This is the IF strip. Bipolar differential amplifiers separate the ceramic filters. But the amplifier outputs are single-ended, so each stage functions as an emitter follower driving a common-base amplifier, not as a true differential circuit. With no local feedback these amplifiers are not particularly linear, even well below clipping. Clipping commences at the last stage and occurs at common signal levels.
Nonlinearities prior to the final filter in any IF strip degrade selectivity by generating in-band distortion products. With a spectrum analyzer I could see a spur appear at 10.9 MHz when injecting high-level signals at 10.7 and 10.5 MHz.
I tried adding emitter degeneration to linearize the IF amplifiers. This worked, but it lowered the IF gain enough to noticeably reduce sensitivity.

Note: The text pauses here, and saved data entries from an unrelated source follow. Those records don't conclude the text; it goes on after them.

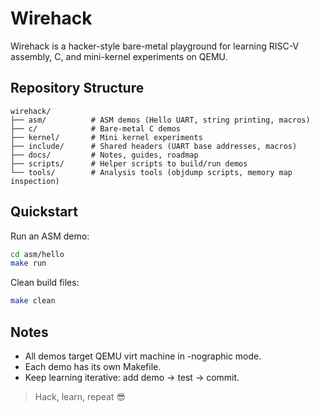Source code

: # Wirehack

Wirehack is a hacker-style bare-metal playground for learning RISC-V assembly, C, and mini-kernel experiments on QEMU.

## Repository Structure

```text
wirehack/
├── asm/          # ASM demos (Hello UART, string printing, macros)
├── c/            # Bare-metal C demos
├── kernel/       # Mini kernel experiments
├── include/      # Shared headers (UART base addresses, macros)
├── docs/         # Notes, guides, roadmap
├── scripts/      # Helper scripts to build/run demos
└── tools/        # Analysis tools (objdump scripts, memory map inspection)
```

## Quickstart

Run an ASM demo:

```bash
cd asm/hello
make run
```

Clean build files:

```bash
make clean
```

## Notes

- All demos target QEMU virt machine in -nographic mode.
- Each demo has its own Makefile.
- Keep learning iterative: add demo → test → commit.

> Hack, learn, repeat 😎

This AGC circuit improves IF linearity without compromising sensitivity. It picks up the unused meter-drive signal from the LA1235 chip fed by the IF strip. The signal rises to 5 volts as the input level increases. Q1 thresholds and inverts the signal and applies it to current source Q2, which with R5 replaces the original emitter resistor in the first IF amplifier. The current source sets the stage gain. The AGC keeps all IF levels well below clipping. 75-dBf selectivity falls only 4 dB to 28 dB. Audio S/N does not degrade at any input signal level.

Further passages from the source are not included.